SIP experiment applied DNA treatment (¹²C- and ¹³C-isotopologue)

Substrate SIP 5 µg t0, glucose, xylose vanillic acid

10 µg methanol & acetate

pH shift SIP 10 µg all

methanol/chloromethane SIP 5 µg all

Independent centrifugation runs were conducted for substrate SIP, pH SIP and methanol/chloromethane SIP experiments. Comparability was still given due to gradient solutions (see 2.2.6) with a density of 1.732 ± 0.0006 g ml^-1 used for all runs as well as the isopycnic centrifugation of corresponding DNA from ¹²C- and ¹³C-isotopologues treated samples of corresponding treatments (i.e., DNA derived from [¹²C]- and [¹³C₁]-methanol incubations were subjected to the same centrifugation run, and so forth). In each run an unloaded gradient was carried along for the determination of the buoyant densities of the resulting fractions (see 2.5.6.2).

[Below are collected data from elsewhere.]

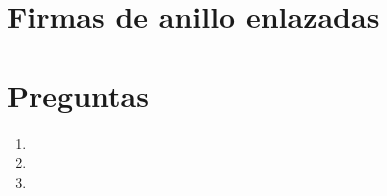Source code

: \documentclass[11pt]{article}
\begin{document}



\pagebreak

\section*{Firmas de anillo enlazadas}



\section*{Preguntas}

\begin{enumerate}
    \item 
    \item 
    \item 
\end{enumerate}
\end{document}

2.5.6.2. Seperation of ‘heavy’ (H), ‘middle’ (M) and ‘light’ (L) DNA by fractionation

After isopygnic centrifugation (see 2.5.6.1) each gradient was fixed vertically in a rag and separated into 11 fractions (450 µl each). The fractionation was performed using a low-flow peristaltic pump (Econo Pump 1, Biorad, Hercules, USA) generating a continuous flow. A sterile needle (23G × 1’’) connected to the pump via a silicon tube (1.6 mm inner diameter) and already filled with ‘overlaying solution’ (see 2.2.6) was pierced into the top of the tube underneath the black plug (see Figure 28), and a second needle (23G × 1’’) was used to pierce a second hole into the bottom of the tube. Fractionation was done by pumping the

‘overlay solution’ at a flow rate of 0.45 ml min^-1 through the tube and collecting the fractions drop-wise in separate tubes.

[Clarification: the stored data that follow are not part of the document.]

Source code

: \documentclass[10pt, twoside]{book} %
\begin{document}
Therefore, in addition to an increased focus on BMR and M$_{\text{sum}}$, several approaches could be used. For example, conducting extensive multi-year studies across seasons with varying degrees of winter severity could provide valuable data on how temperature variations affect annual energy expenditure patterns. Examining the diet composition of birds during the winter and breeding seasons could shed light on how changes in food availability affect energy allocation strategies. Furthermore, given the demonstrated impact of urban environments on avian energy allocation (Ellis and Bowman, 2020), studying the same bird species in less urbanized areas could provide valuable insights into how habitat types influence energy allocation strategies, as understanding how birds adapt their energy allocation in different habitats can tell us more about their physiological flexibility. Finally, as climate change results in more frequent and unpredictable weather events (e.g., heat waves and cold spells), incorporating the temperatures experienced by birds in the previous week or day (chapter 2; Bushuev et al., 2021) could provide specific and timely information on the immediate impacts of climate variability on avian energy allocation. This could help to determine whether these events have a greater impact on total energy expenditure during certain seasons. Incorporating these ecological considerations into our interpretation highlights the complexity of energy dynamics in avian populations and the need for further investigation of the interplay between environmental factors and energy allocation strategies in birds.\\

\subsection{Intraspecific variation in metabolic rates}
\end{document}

Figure 28 Fractionation of a gradient.

The fractionation of a gradient was done by pumping ‘overlay solution’ (blue) through the tube and collecting the fraction drop-wise in separate tube (A). In total 11 fractions a 450 µl were achieved, in which only fraction 1 – 10 were used for analyses and the uppermost fraction 11 was always rejected (B).

In order to determine the density gradient along the tube fractions the unloaded gradients were used. The buoyant density of each fraction was determined by repeated weighing of 100 µl per fraction at 20°C (at least 10 measured values). For the substrate SIP experiments gradients loaded with DNA for bacterial analyses (see 2.5.7.6, 2.5.12.2, 2.5.13.1) ranged in general from 1.750 ± 0.003 g ml^-1 to 1.697 ± 0.007 g ml^-1 and for fungal analyses (see 2.5.7.6, 2.5.12.2, 2.5.13.1) from 1.750 ± 0.004 g ml^-1 to 1.696 ± 0.004 g ml^-1. For the pH shift SIP experiment gradients ranged in general from 1.744 ± 0.004 g ml^-1 to 1.699 ± 0.004 g ml^-1. For the methanol/chloromethane SIP experiment gradients ranged in general from 1.747 ± 0.004 g ml^-1 to 1.700 ± 0.002 g ml^-1.

Fractions 1 to 10 were used for DNA precipitation and further analyses. The DNA was precipitated with glycogen (10 mg ml^-1) and polyethylenglycol (see 2.5.3.1) and quantified with Quant-iT-Pico Green (Invitrogen, Carlsbad, CA, USA) (see 2.5.4.2).

Fractions 1 to 10 were separately pooled into ‘heavy’ (i.e., all fractions with a buoyant density

≥ 1.730 g ml^-1), ‘middle’ (i.e., all fractions with a buoyant density between 1.730 and 1.715 g ml^-1), and ‘light’ (i.e., all fractions with a buoyant density ≤ 1.715 g ml^-1) fractions. This was in agreement with reported buoyant densities for non-labelled native DNA (i.e., 1.69 - 1.725 g ml^-1 [Carter et al., 1983; Lueders et al., 2004]) and the comparison of T-RFLP patterns of all fractions of [¹²C]- and [¹³C₁]-methanol treatments (see 3.6.2).